ABSTRACT In this study we have identified and characterized dopamine receptor D4 (DRD4) exon III tandem repeats in 33 public available nucleotide sequences from different mammalian species. We found that the tandem repeat in canids could be described in a novel and simple way, namely, as a structure composed of 15- and 12- bp modules. Tandem repeats composed of 18-bp modules were found in sequences from the horse, zebra, onager, and donkey, Asiatic bear, polar bear, common raccoon, dolphin, harbor porpoise, and domestic cat. Several of these sequences have been analyzed previously without a tandem repeat being found. In the domestic cow and gray seal we identified tandem repeats composed of 36-bp modules, each consisting of two closely related 18-bp basic units.

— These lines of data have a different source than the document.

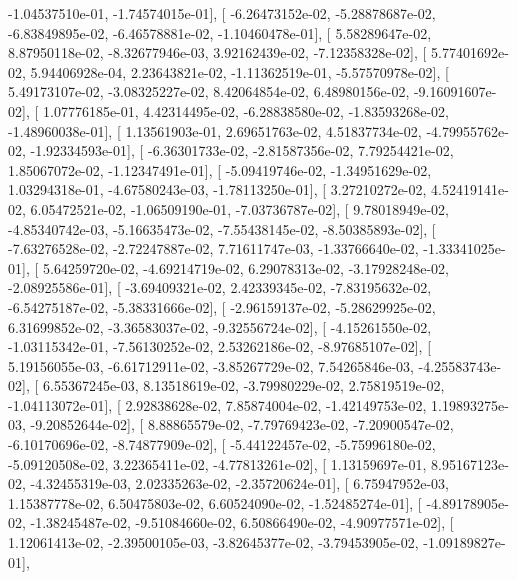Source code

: \documentclass{article}
\begin{document}
         -1.04537510e-01,  -1.74574015e-01],
       [ -6.26473152e-02,  -5.28878687e-02,  -6.83849895e-02,
         -6.46578881e-02,  -1.10460478e-01],
       [  5.58289647e-02,   8.87950118e-02,  -8.32677946e-03,
          3.92162439e-02,  -7.12358328e-02],
       [  5.77401692e-02,   5.94406928e-04,   2.23643821e-02,
         -1.11362519e-01,  -5.57570978e-02],
       [  5.49173107e-02,  -3.08325227e-02,   8.42064854e-02,
          6.48980156e-02,  -9.16091607e-02],
       [  1.07776185e-01,   4.42314495e-02,  -6.28838580e-02,
         -1.83593268e-02,  -1.48960038e-01],
       [  1.13561903e-01,   2.69651763e-02,   4.51837734e-02,
         -4.79955762e-02,  -1.92334593e-01],
       [ -6.36301733e-02,  -2.81587356e-02,   7.79254421e-02,
          1.85067072e-02,  -1.12347491e-01],
       [ -5.09419746e-02,  -1.34951629e-02,   1.03294318e-01,
         -4.67580243e-03,  -1.78113250e-01],
       [  3.27210272e-02,   4.52419141e-02,   6.05472521e-02,
         -1.06509190e-01,  -7.03736787e-02],
       [  9.78018949e-02,  -4.85340742e-03,  -5.16635473e-02,
         -7.55438145e-02,  -8.50385893e-02],
       [ -7.63276528e-02,  -2.72247887e-02,   7.71611747e-03,
         -1.33766640e-02,  -1.33341025e-01],
       [  5.64259720e-02,  -4.69214719e-02,   6.29078313e-02,
         -3.17928248e-02,  -2.08925586e-01],
       [ -3.69409321e-02,   2.42339345e-02,  -7.83195632e-02,
         -6.54275187e-02,  -5.38331666e-02],
       [ -2.96159137e-02,  -5.28629925e-02,   6.31699852e-02,
         -3.36583037e-02,  -9.32556724e-02],
       [ -4.15261550e-02,  -1.03115342e-01,  -7.56130252e-02,
          2.53262186e-02,  -8.97685107e-02],
       [  5.19156055e-03,  -6.61712911e-02,  -3.85267729e-02,
          7.54265846e-03,  -4.25583743e-02],
       [  6.55367245e-03,   8.13518619e-02,  -3.79980229e-02,
          2.75819519e-02,  -1.04113072e-01],
       [  2.92838628e-02,   7.85874004e-02,  -1.42149753e-02,
          1.19893275e-03,  -9.20852644e-02],
       [  8.88865579e-02,  -7.79769423e-02,  -7.20900547e-02,
         -6.10170696e-02,  -8.74877909e-02],
       [ -5.44122457e-02,  -5.75996180e-02,  -5.09120508e-02,
          3.22365411e-02,  -4.77813261e-02],
       [  1.13159697e-01,   8.95167123e-02,  -4.32455319e-03,
          2.02335263e-02,  -2.35720624e-01],
       [  6.75947952e-03,   1.15387778e-02,   6.50475803e-02,
          6.60524090e-02,  -1.52485274e-01],
       [ -4.89178905e-02,  -1.38245487e-02,  -9.51084660e-02,
          6.50866490e-02,  -4.90977571e-02],
       [  1.12061413e-02,  -2.39500105e-03,  -3.82645377e-02,
         -3.79453905e-02,  -1.09189827e-01],
\end{document}
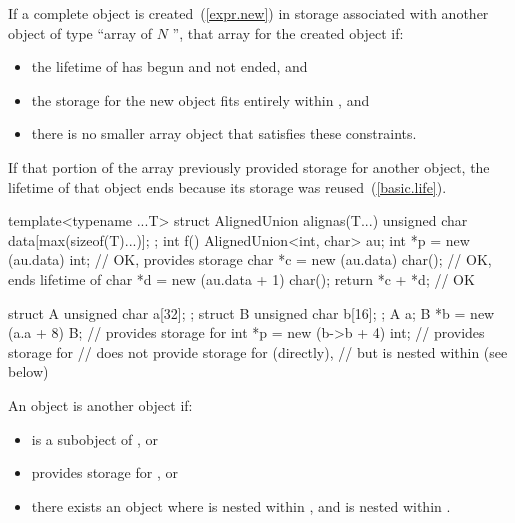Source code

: \pnum
{}%
If a complete object is created~(\ref{expr.new})
in storage associated with another object 
of type ``array of $N$ '',
that array 
for the created object if:
\begin{itemize}
\item
the lifetime of  has begun and not ended, and
\item
the storage for the new object fits entirely within , and
\item
there is no smaller array object that satisfies these constraints.
\end{itemize}
\begin{note}
If that portion of the array
previously provided storage for another object,
the lifetime of that object ends
because its storage was reused~(\ref{basic.life}).
\end{note}
\begin{example}
\begin{codeblock}
template<typename ...T>
struct AlignedUnion {
  alignas(T...) unsigned char data[max(sizeof(T)...)];
};
int f() {
  AlignedUnion<int, char> au;
  int *p = new (au.data) int;     // OK,  provides storage
  char *c = new (au.data) char(); // OK, ends lifetime of 
  char *d = new (au.data + 1) char();
  return *c + *d; // OK
}

struct A { unsigned char a[32]; };
struct B { unsigned char b[16]; };
A a;
B *b = new (a.a + 8) B;      //  provides storage for 
int *p = new (b->b + 4) int; //  provides storage for 
                             //  does not provide storage for  (directly),
                             // but  is nested within  (see below)
\end{codeblock}
\end{example}

\pnum
{}%
An object  is  another object  if:
\begin{itemize}
\item
{} is a subobject of , or
\item
{} provides storage for , or
\item
there exists an object 
where  is nested within ,
and  is nested within .
\end{itemize}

A tandem repeat consisting of 9-bp modules was identified in sequences from mink and ferret. In the European otter we detected an 18-bp tandem repeat, while a tandem repeat consisting of 27-bp modules was identified in a sequence from European badger. Both these tandem repeats were composed of 9-bp basic units, which were closely related with the 9-bp repeat modules identified in the mink and ferret. Tandem repeats could not be identified in sequences from rodents. All tandem repeats possessed a high GC content with a strong bias for C. On phylogenetic analysis of the tandem repeats evolutionary related species were clustered into the same groups. The degree of conservation of the tandem repeats varied significantly between species. The deduced amino acid sequences of most of the tandem repeats exhibited a high propensity for disorder. This was also the case with an amino acid sequence of the human DRD4 exon III tandem repeat, which was included in the study for comparative purposes. We identified proline-containing motifs for SH3 and WW domain binding proteins, potential phosphorylation sites, PDZ domain binding motifs, and FHA domain binding motifs in the amino acid sequences of the tandem repeats. The numbers of potential functional sites varied pronouncedly between species. Our observations provide a platform for future studies of the architecture and evolution of the DRD4 exon III tandem repeat, and they suggest that differences in the structure of this tandem repeat contribute to specialization and generation of diversity in receptor function.